"It's a hand grenade," B.J. stated firmly.
"What?" Hawkeye exclaimed, aghast.
"It's a hand grenade. See the pineapple-y shape to it?"
"Your crazy." Hawkeye dismissed his companion with a head shake.
"All right, smart guy," B.J retorted, irritated. "What do you think it is?"
Hawkeye screwed up his face as he gazed at the cloud, forcing some sort of picture to come to mind. "A major's cluster," he announced definitively a moment later.
B.J. laughed out loud.
"I'm serious," Hawkeye insisted.
"Hawk, it's not round enough to be a cluster."
"Sure it is. And I've spent eighteen more months having to stare at them then you, so I should know."
"If you say so." B.J. deliberately copied Hawkeye's earlier dismissal.
"Besides," Hawkeye continued. "It's not long enough to be a hand grenade."
B.J. sighed dramatically. "I didn't mean one of our grenades. If you look again, you'll see that it looks more like one of theirs."
Once again Hawkeye directed his gaze skyward for a moment before. Then he sighed and shook his head. "What we need is a second opinion," he proclaimed. After glancing around the compound, he spotted Radar making his way towards Potter's office, several files held tightly to his chest. "Hey, Radar!"
The corporal turned, and after spotting the two captains sitting on lawn chairs in front of the swamp, hastily made his way over to them. "You need something, sirs?"

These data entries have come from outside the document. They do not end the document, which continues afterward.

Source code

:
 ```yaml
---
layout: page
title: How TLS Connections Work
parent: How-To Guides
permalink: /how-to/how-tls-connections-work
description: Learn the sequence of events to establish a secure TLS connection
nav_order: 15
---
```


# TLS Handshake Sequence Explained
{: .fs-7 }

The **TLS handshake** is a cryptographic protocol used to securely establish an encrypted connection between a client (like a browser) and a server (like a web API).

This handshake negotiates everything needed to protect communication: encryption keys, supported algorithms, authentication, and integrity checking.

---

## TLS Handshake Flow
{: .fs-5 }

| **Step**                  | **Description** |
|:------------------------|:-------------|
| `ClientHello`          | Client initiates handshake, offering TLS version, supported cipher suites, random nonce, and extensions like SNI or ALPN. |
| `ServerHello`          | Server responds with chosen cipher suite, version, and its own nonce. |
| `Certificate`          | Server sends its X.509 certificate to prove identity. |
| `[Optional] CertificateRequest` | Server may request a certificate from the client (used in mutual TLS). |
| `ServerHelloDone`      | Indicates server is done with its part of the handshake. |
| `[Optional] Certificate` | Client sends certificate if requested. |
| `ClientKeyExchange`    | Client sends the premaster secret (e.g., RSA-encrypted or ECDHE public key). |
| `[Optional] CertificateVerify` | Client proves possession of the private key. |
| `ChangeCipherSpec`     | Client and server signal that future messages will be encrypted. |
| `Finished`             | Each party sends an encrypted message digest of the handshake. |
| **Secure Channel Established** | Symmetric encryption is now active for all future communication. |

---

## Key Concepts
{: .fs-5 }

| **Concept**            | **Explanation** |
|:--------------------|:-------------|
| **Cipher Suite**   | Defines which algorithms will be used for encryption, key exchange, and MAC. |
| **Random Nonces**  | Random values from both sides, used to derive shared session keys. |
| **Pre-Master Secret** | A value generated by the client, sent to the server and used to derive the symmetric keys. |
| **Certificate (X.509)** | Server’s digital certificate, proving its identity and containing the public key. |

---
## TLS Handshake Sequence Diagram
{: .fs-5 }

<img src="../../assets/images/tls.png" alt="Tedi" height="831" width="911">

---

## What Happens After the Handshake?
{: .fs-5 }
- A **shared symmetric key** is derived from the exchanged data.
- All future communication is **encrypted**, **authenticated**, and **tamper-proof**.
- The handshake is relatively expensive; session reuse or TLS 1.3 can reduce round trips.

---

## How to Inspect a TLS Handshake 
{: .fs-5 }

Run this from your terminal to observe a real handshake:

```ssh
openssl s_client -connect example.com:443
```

"We need your opinion on something very important, Radar," Hawkeye said seriously.
Radar fidgeted nervously.
Hawkeye pointed skyward over the corporal's head. "What does that cloud look like to you?"

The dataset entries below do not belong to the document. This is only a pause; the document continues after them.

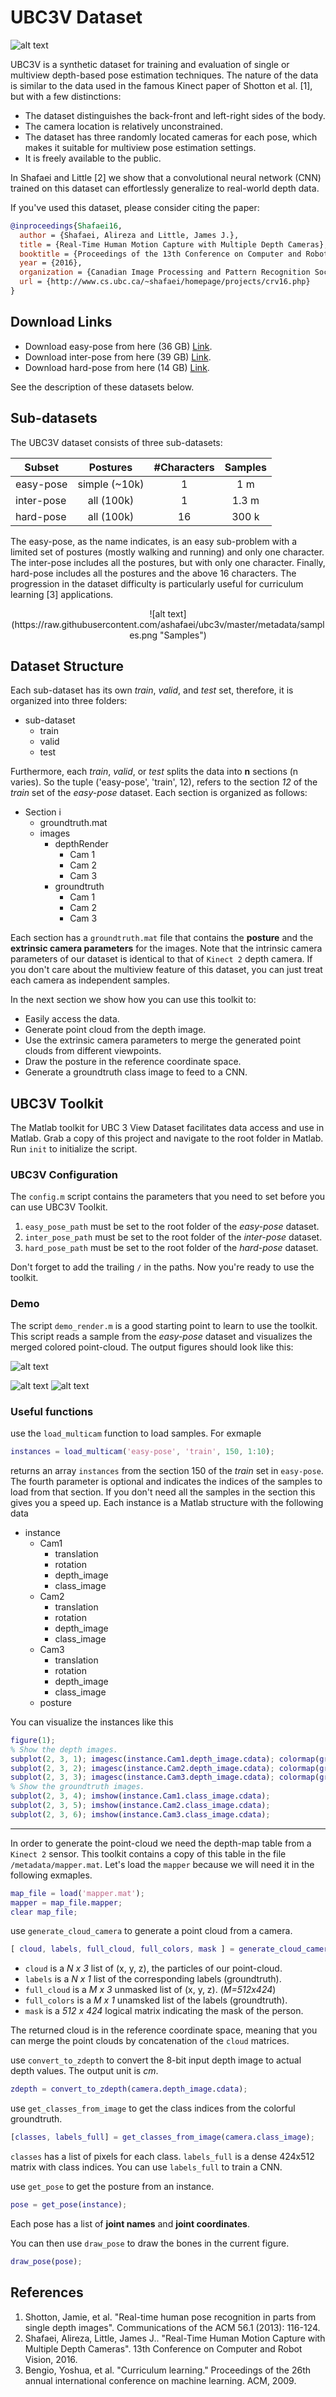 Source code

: # UBC3V Dataset
![alt text](https://raw.githubusercontent.com/ashafaei/ubc3v/master/metadata/all_chars.png "UBC3V Reference Groundtruth")

UBC3V is a synthetic dataset for training and evaluation of single or multiview depth-based pose estimation techniques.
The nature of the data is similar to the data used in the famous Kinect paper of Shotton et al. [1], but with a few distinctions:

* The dataset distinguishes the back-front and left-right sides of the body.
* The camera location is relatively unconstrained.
* The dataset has three randomly located cameras for each pose, which makes it suitable for multiview pose estimation settings.
* It is freely available to the public.

In Shafaei and Little [2] we show that a convolutional neural network (CNN) trained on this dataset can effortlessly generalize to real-world depth data.

If you've used this dataset, please consider citing the paper:
```bibtex
@inproceedings{Shafaei16,
  author = {Shafaei, Alireza and Little, James J.},
  title = {Real-Time Human Motion Capture with Multiple Depth Cameras},
  booktitle = {Proceedings of the 13th Conference on Computer and Robot Vision},
  year = {2016},
  organization = {Canadian Image Processing and Pattern Recognition Society (CIPPRS)},
  url = {http://www.cs.ubc.ca/~shafaei/homepage/projects/crv16.php}
}
```

## Download Links

* Download easy-pose from here (36 GB) [Link](www.cs.ubc.ca/~shafaei/homepage/projects/datasets/crv16.dataset.php?easy).
* Download inter-pose from here (39 GB) [Link](www.cs.ubc.ca/~shafaei/homepage/projects/datasets/crv16.dataset.php?inter).
* Download hard-pose from here (14 GB) [Link](www.cs.ubc.ca/~shafaei/homepage/projects/datasets/crv16.dataset.php?hard).

See the description of these datasets below.

## Sub-datasets
The UBC3V dataset consists of three sub-datasets:

| Subset        | Postures            | #Characters  | Samples |
| ------------- |:-------------------:|:------------:|:-------:|
| easy-pose     | simple (~10k)       | 1            | 1 m     |
| inter-pose    | all (100k)          | 1            | 1.3 m   |
| hard-pose     | all (100k)          | 16           | 300 k   |

The easy-pose, as the name indicates, is an easy sub-problem with a limited set of postures (mostly walking and running) and only one character.
The inter-pose includes all the postures, but with only one character. Finally, hard-pose includes all the postures and the above 16 characters.
The progression in the dataset difficulty is particularly useful for curriculum learning [3] applications.

<center>
![alt text](https://raw.githubusercontent.com/ashafaei/ubc3v/master/metadata/samples.png "Samples")
</center>

## Dataset Structure
Each sub-dataset has its own *train*, *valid*, and *test* set, therefore, it is organized into three folders:

* sub-dataset
	* train
	* valid
	* test

Furthermore, each *train*, *valid*, or *test* splits the data into **n** sections (n varies). So the tuple ('easy-pose', 'train', 12), refers to the section *12* of the *train* set of the *easy-pose* dataset. Each section is organized as follows:

* Section i
	* groundtruth.mat
	* images
		* depthRender
			* Cam 1
			* Cam 2
			* Cam 3
		* groundtruth
			* Cam 1
			* Cam 2
			* Cam 3

Each section has a `groundtruth.mat` file that contains the **posture** and the **extrinsic camera parameters** for the images. Note that the intrinsic camera parameters of our dataset is identical to that of `Kinect 2` depth camera.
If you don't care about the multiview feature of this dataset, you can just treat each camera as independent samples.

In the next section we show how you can use this toolkit to:

* Easily access the data.
* Generate point cloud from the depth image.
* Use the extrinsic camera parameters to merge the generated point clouds from different viewpoints.
* Draw the posture in the reference coordinate space.
* Generate a groundtruth class image to feed to a CNN.

## UBC3V Toolkit
The Matlab toolkit for UBC 3 View Dataset facilitates data access and use in Matlab. Grab a copy of this project and navigate to the root folder in Matlab.
Run `init` to initialize the script.

### UBC3V Configuration
The `config.m` script contains the parameters that you need to set before you can use UBC3V Toolkit.

1. `easy_pose_path` must be set to the root folder of the *easy-pose* dataset.
2. `inter_pose_path` must be set to the root folder of the *inter-pose* dataset.
3. `hard_pose_path` must be set to the root folder of the *hard-pose* dataset.

Don't forget to add the trailing `/` in the paths. Now you're ready to use the toolkit.

### Demo
The script `demo_render.m` is a good starting point to learn to use the toolkit. This script reads a sample from the *easy-pose* dataset and visualizes the merged colored point-cloud. The output figures should look like this:

![alt text](https://raw.githubusercontent.com/ashafaei/ubc3v/master/metadata/sample_cameras.png "Samples per camera")

![alt text](https://raw.githubusercontent.com/ashafaei/ubc3v/master/metadata/sample_merged-2.png "Samples merged")
![alt text](https://raw.githubusercontent.com/ashafaei/ubc3v/master/metadata/sample_merged.png "Samples merged colored")

### Useful functions
use the `load_multicam` function to load samples. For exmaple

```matlab
instances = load_multicam('easy-pose', 'train', 150, 1:10);
```

returns an array `instances` from the section 150 of the *train* set in `easy-pose`. The fourth parameter is optional and indicates the indices of the samples to load from that section. If you don't need all the samples in the section this gives you a speed up. Each instance is a Matlab structure with the following data

* instance
	* Cam1
		* translation
		* rotation
		* depth_image
		* class_image
	* Cam2
		* translation
		* rotation
		* depth_image
		* class_image
	* Cam3
		* translation
		* rotation
		* depth_image
		* class_image
	* posture

You can visualize the instances like this
```matlab
figure(1);
% Show the depth images.
subplot(2, 3, 1); imagesc(instance.Cam1.depth_image.cdata); colormap(gray);
subplot(2, 3, 2); imagesc(instance.Cam2.depth_image.cdata); colormap(gray);
subplot(2, 3, 3); imagesc(instance.Cam3.depth_image.cdata); colormap(gray);
% Show the groundtruth images.
subplot(2, 3, 4); imshow(instance.Cam1.class_image.cdata);
subplot(2, 3, 5); imshow(instance.Cam2.class_image.cdata);
subplot(2, 3, 6); imshow(instance.Cam3.class_image.cdata);
```
___
In order to generate the point-cloud we need the depth-map table from a `Kinect 2` sensor. This toolkit contains a copy of this table in the file `/metadata/mapper.mat`. Let's load the `mapper` because we will need it in the following exmaples.

```matlab
map_file = load('mapper.mat');
mapper = map_file.mapper;
clear map_file;
```

use `generate_cloud_camera` to generate a point cloud from a camera.
```matlab
[ cloud, labels, full_cloud, full_colors, mask ] = generate_cloud_camera( instance.Cam1, mapper );
```
* `cloud` is a *N x 3* list of (x, y, z), the particles of our point-cloud.
* `labels` is a *N x 1* list of the corresponding labels (groundtruth).
* `full_cloud` is a *M x 3* unmasked list of (x, y, z). (*M=512x424*)
* `full_colors` is a *M x 1* unamsked list of the labels (groundtruth).
* `mask` is a *512 x 424* logical matrix indicating the mask of the person.

The returned cloud is in the reference coordinate space, meaning that you can merge the point clouds by concatenation of the `cloud` matrices.

use `convert_to_zdepth` to convert the 8-bit input depth image to actual depth values. The output unit is *cm*.

```matlab
zdepth = convert_to_zdepth(camera.depth_image.cdata);
```

use `get_classes_from_image` to get the class indices from the colorful groundtruth.

```matlab
[classes, labels_full] = get_classes_from_image(camera.class_image);
```

`classes` has a list of pixels for each class. `labels_full` is a dense 424x512 matrix with class indices. You can use `labels_full` to train a CNN.

use `get_pose` to get the posture from an instance.

```matlab
pose = get_pose(instance);
```

Each pose has a list of **joint names** and **joint coordinates**.

You can then use `draw_pose` to draw the bones in the current figure.

```matlab
draw_pose(pose);
```

## References
1. Shotton, Jamie, et al. "Real-time human pose recognition in parts from single depth images". Communications of the ACM 56.1 (2013): 116-124.
2. Shafaei, Alireza, Little, James J.. "Real-Time Human Motion Capture with Multiple Depth Cameras". 13th Conference on Computer and Robot Vision, 2016.
3. Bengio, Yoshua, et al. "Curriculum learning." Proceedings of the 26th annual international conference on machine learning. ACM, 2009.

Radar blinked, slightly confused. "Sirs?"
"We're having a slight disagreement," B.J. explained. "I think it looks more like a hand grenade, while Hawk seems to think it looks like a major's cluster."

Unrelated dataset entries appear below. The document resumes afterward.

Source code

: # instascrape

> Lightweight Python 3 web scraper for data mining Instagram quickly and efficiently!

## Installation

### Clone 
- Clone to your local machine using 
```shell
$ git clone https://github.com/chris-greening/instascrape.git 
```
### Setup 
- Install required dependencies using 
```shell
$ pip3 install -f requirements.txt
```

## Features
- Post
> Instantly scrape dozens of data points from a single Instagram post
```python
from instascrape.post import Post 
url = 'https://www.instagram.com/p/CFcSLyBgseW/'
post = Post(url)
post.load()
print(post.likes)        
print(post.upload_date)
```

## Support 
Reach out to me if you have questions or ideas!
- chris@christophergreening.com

"Oh," Radar said, nodding slightly.
"Well," Hawkeye prompted. "What do you think?"
Radar turned around and glanced up at the sky.
"It's the roundish—"
"Longish!" Hawkeye's description was cut off by B.J's interruption, and so he sighed.
"It's that one, on the left there, right next to the three-wheeled ambulance."
Radar nodded slightly, his back still to the captains as he continued to study the cloud in question. After a few more moments he turned back around. He dropped his gaze to the ground, refusing to make eye contact with his superiors.
"Well?" B.J. insisted.
"I'm sorry, sirs," Radar said softly. "But it doesn't look like either of those things."
Hawkeye laughed. "Well, whatdoes it look like then?"
Radar hesitated a moment, timid, because he couldn't see what his superior officers saw. "A sunflower."
Both captains' faces froze in the midst of their amusement. Then as one they returned their gaze skyward and seemed to study the cloud until its natural drift had distorted its shape beyond what was recognizable. Somewhere in there Radar made his excuses and departed, once again headed for the colonel's office.
Only when the cloud lost all coherent form did the captains drop their gaze, their faces now slightly paler and lacking any traces of amusement. Without so much as a word or even a glance at the other, they both reached for their previously forgotten martini glasses and downed the contents in one gulp. B.J. then put his glass on the ground while Hawkeye kept his in his hands, running his fingers absently over the lip of it. Silence remained as their expressions became thoughtful, and neither bothered to glance at the clouds again.